Throughout my years in school I’ve never experienced cliques like they describe in teen novels such as “The Clique Books” or “Pretty Little Liars.” In my earlier days, I read late into the night about a queen bee who ruled the school with her vicious gossip and lies. I thought for sure this is what my high school years would mimic, and wondered how I would survive. Sleepovers were spent watching movies like “Clueless” or “Bring It On” and laughing at all the hilarious jokes (half of which I didn’t understand) but at the same time, fearing that I would be subject to this humiliation in due time.
In elementary school, I had heard about middle school and knew how many kids would be joining my grade and I feared it with a passion. What if, just like in the books, there was a vicious clique that could rip you apart in seconds and ruin your life?
When I finally became an agitating middle school student, there wasn’t a group of girls who wore pink on Wednesdays and jeans on Fridays like the “plastics” from Mean Girls. I didn’t walk through the hallways in fear some clique might try throw my in a trash can. I’ve come to realize that cliques aren’t what they are portrayed in books and movies, they are actually a necessity for a high school student.
At East we don’t have that kind of reigning clique. With such a large population, it’s hard for students to gain the status of “ruling the school.” In a small school where there are maybe only 60 kids to a grade level, a tight group of ten kids can be louder, showier and more hurtful to the other 50 kids in the class.
The cliques at East that I see are made up of kids with shared interests and activities. They hang out together because they like to do the same things. Debaters debate. Choir kids sing.
There are the theater kids who stay at school late into the night constructing scenery, making costumes and rehearsing for the upcoming production. They think nothing of devoting an entire Saturday to building sets and painting flats, just for doing something they enjoy, not because they have to.
The IB kids spend most of their school day with each other, moving from class to class together. They work on projects, study for tests and do homework in their own separate world.
The drill team can be found early in the morning waving flags and moving to the beat of the marching band. Easy to spot on game days with their black and blue uniforms, these ladies dance, plan fundraisers and travel together.
The amount of time spent together as a group in these activities helps those involved form a close bond. They create inside jokes, eat meals and spend a lot of time together.
But the recipe for cliques that we have at East doesn’t form the kind of hurtful clique you see in movies and TV shows.
I think there are a lot of positive aspects to these kinds of cliques. It helps a big school like Shawnee Mission East feel not so big. It helps even the most nervous freshman feel a sense of identity and belonging. Cliques help break a large public high school into smaller communities.
Walking into my first Student Council meeting freshman year, I felt as fidgety and nervous as a chipmunk. But as the year progressed, I grew to love my fellow members and enjoy the time we spend together during those early Wednesday mornings.

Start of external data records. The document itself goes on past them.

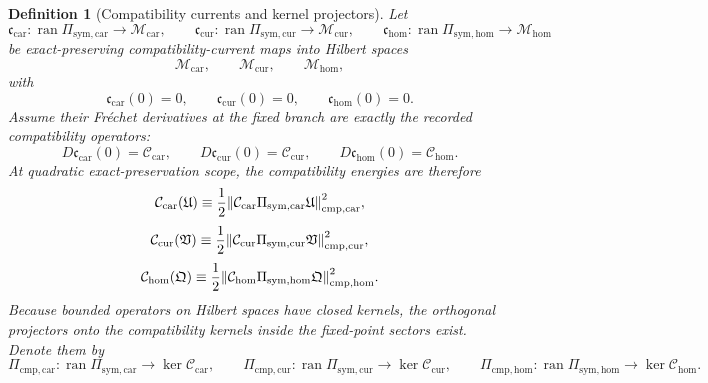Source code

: \documentclass[11pt]{article}
\newcommand{\RootTensor}{\mathfrak U}
\newcommand{\RootRelabel}{\mathfrak V}
\newcommand{\RootFree}{\mathfrak Q}
\newcommand{\TensorSymProj}{\Pi_{\mathrm{sym,car}}}
\newcommand{\CurSymProj}{\Pi_{\mathrm{sym,cur}}}
\newcommand{\HomSymProj}{\Pi_{\mathrm{sym,hom}}}
\newcommand{\TensorCompat}{\mathcal C_{\mathrm{car}}}
\newcommand{\CurCompat}{\mathcal C_{\mathrm{cur}}}
\newcommand{\HomCompat}{\mathcal C_{\mathrm{hom}}}
\newcommand{\TensorCmpProj}{\Pi_{\mathrm{cmp,car}}}
\newcommand{\CurCmpProj}{\Pi_{\mathrm{cmp,cur}}}
\newcommand{\HomCmpProj}{\Pi_{\mathrm{cmp,hom}}}
\newtheorem{definition}{Definition}
\begin{document}
\begin{definition}[Compatibility currents and kernel projectors]
\label{def:compat_currents}
Let
\[
\mathfrak c_{\mathrm{car}}:\operatorname{ran}\TensorSymProj\to \mathscr M_{\mathrm{car}},\qquad
\mathfrak c_{\mathrm{cur}}:\operatorname{ran}\CurSymProj\to \mathscr M_{\mathrm{cur}},\qquad
\mathfrak c_{\mathrm{hom}}:\operatorname{ran}\HomSymProj\to \mathscr M_{\mathrm{hom}}
\]
be exact-preserving compatibility-current maps into Hilbert spaces
\[
\mathscr M_{\mathrm{car}},\qquad
\mathscr M_{\mathrm{cur}},\qquad
\mathscr M_{\mathrm{hom}},
\]
with
\[
\mathfrak c_{\mathrm{car}}(0)=0,\qquad
\mathfrak c_{\mathrm{cur}}(0)=0,\qquad
\mathfrak c_{\mathrm{hom}}(0)=0.
\]
Assume their Fr\'echet derivatives at the fixed branch are exactly the recorded compatibility operators:
\begin{equation}
D\mathfrak c_{\mathrm{car}}(0)=\TensorCompat,\qquad
D\mathfrak c_{\mathrm{cur}}(0)=\CurCompat,\qquad
D\mathfrak c_{\mathrm{hom}}(0)=\HomCompat.
\label{eq:compat_linearizations}
\end{equation}
At quadratic exact-preservation scope, the compatibility energies are therefore
\begin{equation}
\mathcal C_{\mathrm{car}}(\RootTensor)
\equiv
\frac12\norm{\TensorCompat\TensorSymProj\RootTensor}_{\mathrm{cmp,car}}^2,
\label{eq:ccar}
\end{equation}
\begin{equation}
\mathcal C_{\mathrm{cur}}(\RootRelabel)
\equiv
\frac12\norm{\CurCompat\CurSymProj\RootRelabel}_{\mathrm{cmp,cur}}^2,
\label{eq:ccur}
\end{equation}
\begin{equation}
\mathcal C_{\mathrm{hom}}(\RootFree)
\equiv
\frac12\norm{\HomCompat\HomSymProj\RootFree}_{\mathrm{cmp,hom}}^2.
\label{eq:chom}
\end{equation}
Because bounded operators on Hilbert spaces have closed kernels, the orthogonal projectors onto the compatibility kernels inside the fixed-point sectors exist. Denote them by
\[
\TensorCmpProj:\operatorname{ran}\TensorSymProj\to\ker\TensorCompat,\qquad
\CurCmpProj:\operatorname{ran}\CurSymProj\to\ker\CurCompat,\qquad
\HomCmpProj:\operatorname{ran}\HomSymProj\to\ker\HomCompat.
\]
\end{definition}
\end{document}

These kinds of activities can give kids an outlet other than academics and help them support and cheer each other on.
I don’t think I would perform half as well as I do in cross country without my friends standing on the sidelines giving me tips and pushing me on. In swimming, while panting at the wall after a hard set, we all congratulate each other and compare our thoughts on how awful we felt during the workout. Although my teammates and I are not always positive, it makes me feel better when I know that your teammates are feeling just as horrible as you.
With all the good that comes from the acceptance and support of cliques, there is also a negative side.

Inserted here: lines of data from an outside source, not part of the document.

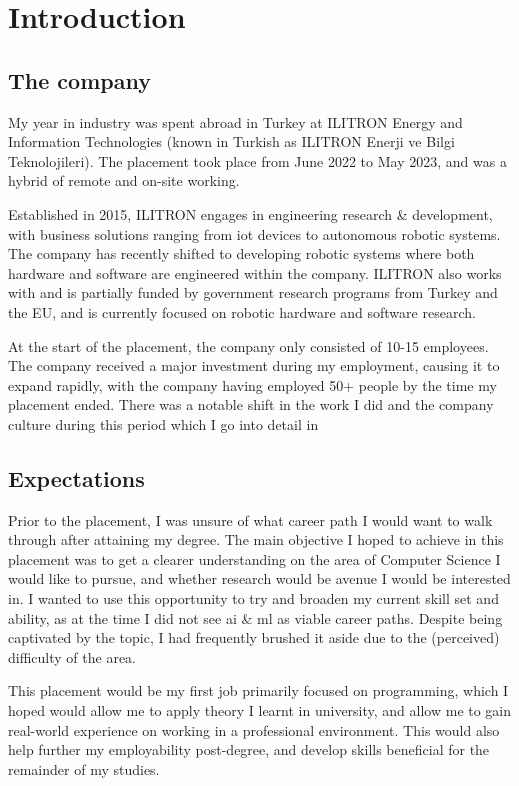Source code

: \chapter{Introduction}

\section{The company}

My year in industry was spent abroad in Turkey at ILITRON Energy and Information Technologies
(known in Turkish as ILITRON Enerji ve Bilgi Teknolojileri).
The placement took place from June 2022 to May 2023, and was a hybrid of remote and on-site working.

Established in 2015, ILITRON engages in engineering research \& development,
with business solutions ranging from \gls*{iot} devices to autonomous robotic systems.
The company has recently shifted to developing robotic systems where
both hardware and software are engineered within the company.
ILITRON also works with and is partially funded by government research programs
from Turkey and the EU, and is currently focused on robotic hardware and software research.

At the start of the placement, the company only consisted of 10-15 employees.
The company received a major investment during my employment, causing it to expand rapidly,
with the company having employed 50+ people by the time my placement ended.
There was a notable shift in the work I did and the company culture during this period
which I go into detail in %

\section{Expectations}

Prior to the placement, I was unsure of what career path I would want to walk through
after attaining my degree. The main objective I hoped to achieve in this placement was
to get a clearer understanding on the area of Computer Science I would like to pursue,
and whether research would be avenue I would be interested in.
I wanted to use this opportunity to try and broaden my current skill set and ability,
as at the time I did not see \gls*{ai} \& \gls*{ml} as viable career paths.
Despite being captivated by the topic, I had frequently brushed it aside due to
the (perceived) difficulty of the area.

This placement would be my first job primarily focused on programming,
which I hoped would allow me to apply theory I learnt in university,
and allow me to gain real-world experience on working in a professional environment.
This would also help further my employability post-degree,
and develop skills beneficial for the remainder of my studies.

It is easy for kids in these activities to feel boxed in and hesitant to reach out to kids in other activities. For example, when I hangout with my friends on the soccer team I don’t always understand their inside jokes or lingo. But at the same time, they don’t understand my swimming jokes or specific StuCo information.
And what about the student who isn’t involved with anything? They could feel excluded and left behind by the new friendships their friends have formed. But with so many activities to choose from at East, it’s almost impossible not to get involved, or be apart of some sort of clique.
Cliques can be both a blessing and a curse. They can help us overcome our fears and meet new people but they can hold us back at the same time.